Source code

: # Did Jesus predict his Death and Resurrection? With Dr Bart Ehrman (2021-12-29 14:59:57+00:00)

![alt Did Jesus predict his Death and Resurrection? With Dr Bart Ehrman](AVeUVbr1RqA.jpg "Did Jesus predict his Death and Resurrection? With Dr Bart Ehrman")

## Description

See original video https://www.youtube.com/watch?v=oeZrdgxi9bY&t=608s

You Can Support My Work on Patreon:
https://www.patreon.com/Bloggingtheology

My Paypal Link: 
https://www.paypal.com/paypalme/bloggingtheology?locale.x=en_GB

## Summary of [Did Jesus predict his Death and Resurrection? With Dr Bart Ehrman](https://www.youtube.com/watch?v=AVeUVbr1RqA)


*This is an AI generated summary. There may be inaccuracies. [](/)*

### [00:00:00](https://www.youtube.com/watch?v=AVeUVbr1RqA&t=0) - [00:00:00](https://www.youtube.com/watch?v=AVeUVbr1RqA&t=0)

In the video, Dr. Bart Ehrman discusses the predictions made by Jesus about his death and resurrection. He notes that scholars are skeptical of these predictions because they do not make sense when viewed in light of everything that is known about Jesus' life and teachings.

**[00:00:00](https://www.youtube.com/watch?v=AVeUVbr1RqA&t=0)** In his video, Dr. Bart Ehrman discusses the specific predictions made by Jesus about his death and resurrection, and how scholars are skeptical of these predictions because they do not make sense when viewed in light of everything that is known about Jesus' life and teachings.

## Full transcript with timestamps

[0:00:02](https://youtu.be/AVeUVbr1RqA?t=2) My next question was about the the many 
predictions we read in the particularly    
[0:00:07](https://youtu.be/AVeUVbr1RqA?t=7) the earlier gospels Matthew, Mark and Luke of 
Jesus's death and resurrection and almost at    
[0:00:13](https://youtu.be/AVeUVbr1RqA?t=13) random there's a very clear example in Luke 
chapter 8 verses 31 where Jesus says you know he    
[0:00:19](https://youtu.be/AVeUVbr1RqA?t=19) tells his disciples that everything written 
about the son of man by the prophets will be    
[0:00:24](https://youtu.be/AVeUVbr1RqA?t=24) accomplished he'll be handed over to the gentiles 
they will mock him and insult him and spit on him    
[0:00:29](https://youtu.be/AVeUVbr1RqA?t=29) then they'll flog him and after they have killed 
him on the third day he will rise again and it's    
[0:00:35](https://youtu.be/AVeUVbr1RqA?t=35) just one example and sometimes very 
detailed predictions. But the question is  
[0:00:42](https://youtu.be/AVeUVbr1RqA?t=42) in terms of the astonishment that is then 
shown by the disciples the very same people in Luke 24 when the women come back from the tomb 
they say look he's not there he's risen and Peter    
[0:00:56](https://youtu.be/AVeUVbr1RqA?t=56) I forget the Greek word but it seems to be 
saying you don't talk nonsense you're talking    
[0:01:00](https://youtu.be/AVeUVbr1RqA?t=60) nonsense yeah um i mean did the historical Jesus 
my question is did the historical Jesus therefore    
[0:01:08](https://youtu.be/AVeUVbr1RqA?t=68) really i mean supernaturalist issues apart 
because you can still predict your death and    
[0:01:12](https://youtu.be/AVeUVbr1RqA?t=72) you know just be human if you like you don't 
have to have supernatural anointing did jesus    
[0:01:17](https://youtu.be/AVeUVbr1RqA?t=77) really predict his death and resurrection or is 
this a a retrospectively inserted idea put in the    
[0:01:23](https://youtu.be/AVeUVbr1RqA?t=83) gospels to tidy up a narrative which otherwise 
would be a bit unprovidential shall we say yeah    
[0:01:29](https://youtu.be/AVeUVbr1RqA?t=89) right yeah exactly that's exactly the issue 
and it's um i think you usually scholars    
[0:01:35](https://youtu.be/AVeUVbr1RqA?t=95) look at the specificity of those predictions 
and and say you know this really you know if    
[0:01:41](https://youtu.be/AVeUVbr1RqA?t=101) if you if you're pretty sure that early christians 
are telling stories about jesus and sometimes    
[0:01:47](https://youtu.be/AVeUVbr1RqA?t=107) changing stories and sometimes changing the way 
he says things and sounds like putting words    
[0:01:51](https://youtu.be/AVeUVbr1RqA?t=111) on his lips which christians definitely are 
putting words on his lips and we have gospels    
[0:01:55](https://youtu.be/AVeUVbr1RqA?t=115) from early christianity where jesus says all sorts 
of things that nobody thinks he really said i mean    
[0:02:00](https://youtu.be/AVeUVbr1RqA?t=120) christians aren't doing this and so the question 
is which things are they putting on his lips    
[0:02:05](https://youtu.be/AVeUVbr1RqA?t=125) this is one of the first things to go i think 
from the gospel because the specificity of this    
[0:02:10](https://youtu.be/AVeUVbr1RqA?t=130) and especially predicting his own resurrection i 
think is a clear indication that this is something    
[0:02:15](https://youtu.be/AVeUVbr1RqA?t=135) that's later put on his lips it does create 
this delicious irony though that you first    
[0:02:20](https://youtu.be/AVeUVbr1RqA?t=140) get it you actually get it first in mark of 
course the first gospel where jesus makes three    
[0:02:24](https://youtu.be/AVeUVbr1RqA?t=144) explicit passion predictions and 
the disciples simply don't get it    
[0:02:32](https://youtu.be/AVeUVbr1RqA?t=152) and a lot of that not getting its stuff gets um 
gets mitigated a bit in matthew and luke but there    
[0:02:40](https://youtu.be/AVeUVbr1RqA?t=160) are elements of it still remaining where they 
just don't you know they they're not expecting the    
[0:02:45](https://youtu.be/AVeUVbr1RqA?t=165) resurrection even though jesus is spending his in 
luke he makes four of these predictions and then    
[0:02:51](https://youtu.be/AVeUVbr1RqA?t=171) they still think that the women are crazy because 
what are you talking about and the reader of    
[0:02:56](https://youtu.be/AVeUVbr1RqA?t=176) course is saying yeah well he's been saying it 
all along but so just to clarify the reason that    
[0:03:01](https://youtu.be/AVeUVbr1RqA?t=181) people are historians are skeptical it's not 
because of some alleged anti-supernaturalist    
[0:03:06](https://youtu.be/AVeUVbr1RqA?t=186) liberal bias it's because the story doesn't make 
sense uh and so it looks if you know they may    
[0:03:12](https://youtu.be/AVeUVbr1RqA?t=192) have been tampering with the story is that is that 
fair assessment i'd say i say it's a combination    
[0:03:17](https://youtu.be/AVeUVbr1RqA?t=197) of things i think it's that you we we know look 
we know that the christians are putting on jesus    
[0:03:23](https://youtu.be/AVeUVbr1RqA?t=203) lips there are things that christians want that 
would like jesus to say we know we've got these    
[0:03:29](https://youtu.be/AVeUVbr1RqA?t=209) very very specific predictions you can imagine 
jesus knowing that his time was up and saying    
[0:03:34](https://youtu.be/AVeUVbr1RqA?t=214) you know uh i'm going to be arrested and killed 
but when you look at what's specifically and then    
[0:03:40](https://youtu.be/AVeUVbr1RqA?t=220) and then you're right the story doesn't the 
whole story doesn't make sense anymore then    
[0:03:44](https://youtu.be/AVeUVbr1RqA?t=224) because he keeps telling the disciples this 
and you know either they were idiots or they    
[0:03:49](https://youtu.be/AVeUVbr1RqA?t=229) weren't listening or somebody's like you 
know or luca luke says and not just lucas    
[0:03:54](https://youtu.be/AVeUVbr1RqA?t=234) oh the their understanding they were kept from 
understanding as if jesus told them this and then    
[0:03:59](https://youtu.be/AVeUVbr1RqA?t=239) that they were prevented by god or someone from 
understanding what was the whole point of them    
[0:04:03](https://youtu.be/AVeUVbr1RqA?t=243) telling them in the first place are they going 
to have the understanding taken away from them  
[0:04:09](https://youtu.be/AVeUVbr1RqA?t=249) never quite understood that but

━━━━━━━━━━━━━━━━━━━━━━━━━━━━━━

§ What you should do
Output exactly one stretch of the listing: from the line containing "about the son" through the line containing "this a a retrospectively", both end lines included.

§ Task output
about the son of man by the prophets will be    
[0:00:24](https://youtu.be/AVeUVbr1RqA?t=24) accomplished he'll be handed over to the gentiles 
they will mock him and insult him and spit on him    
[0:00:29](https://youtu.be/AVeUVbr1RqA?t=29) then they'll flog him and after they have killed 
him on the third day he will rise again and it's    
[0:00:35](https://youtu.be/AVeUVbr1RqA?t=35) just one example and sometimes very 
detailed predictions. But the question is  
[0:00:42](https://youtu.be/AVeUVbr1RqA?t=42) in terms of the astonishment that is then 
shown by the disciples the very same people in Luke 24 when the women come back from the tomb 
they say look he's not there he's risen and Peter    
[0:00:56](https://youtu.be/AVeUVbr1RqA?t=56) I forget the Greek word but it seems to be 
saying you don't talk nonsense you're talking    
[0:01:00](https://youtu.be/AVeUVbr1RqA?t=60) nonsense yeah um i mean did the historical Jesus 
my question is did the historical Jesus therefore    
[0:01:08](https://youtu.be/AVeUVbr1RqA?t=68) really i mean supernaturalist issues apart 
because you can still predict your death and    
[0:01:12](https://youtu.be/AVeUVbr1RqA?t=72) you know just be human if you like you don't 
have to have supernatural anointing did jesus    
[0:01:17](https://youtu.be/AVeUVbr1RqA?t=77) really predict his death and resurrection or is 
this a a retrospectively inserted idea put in the    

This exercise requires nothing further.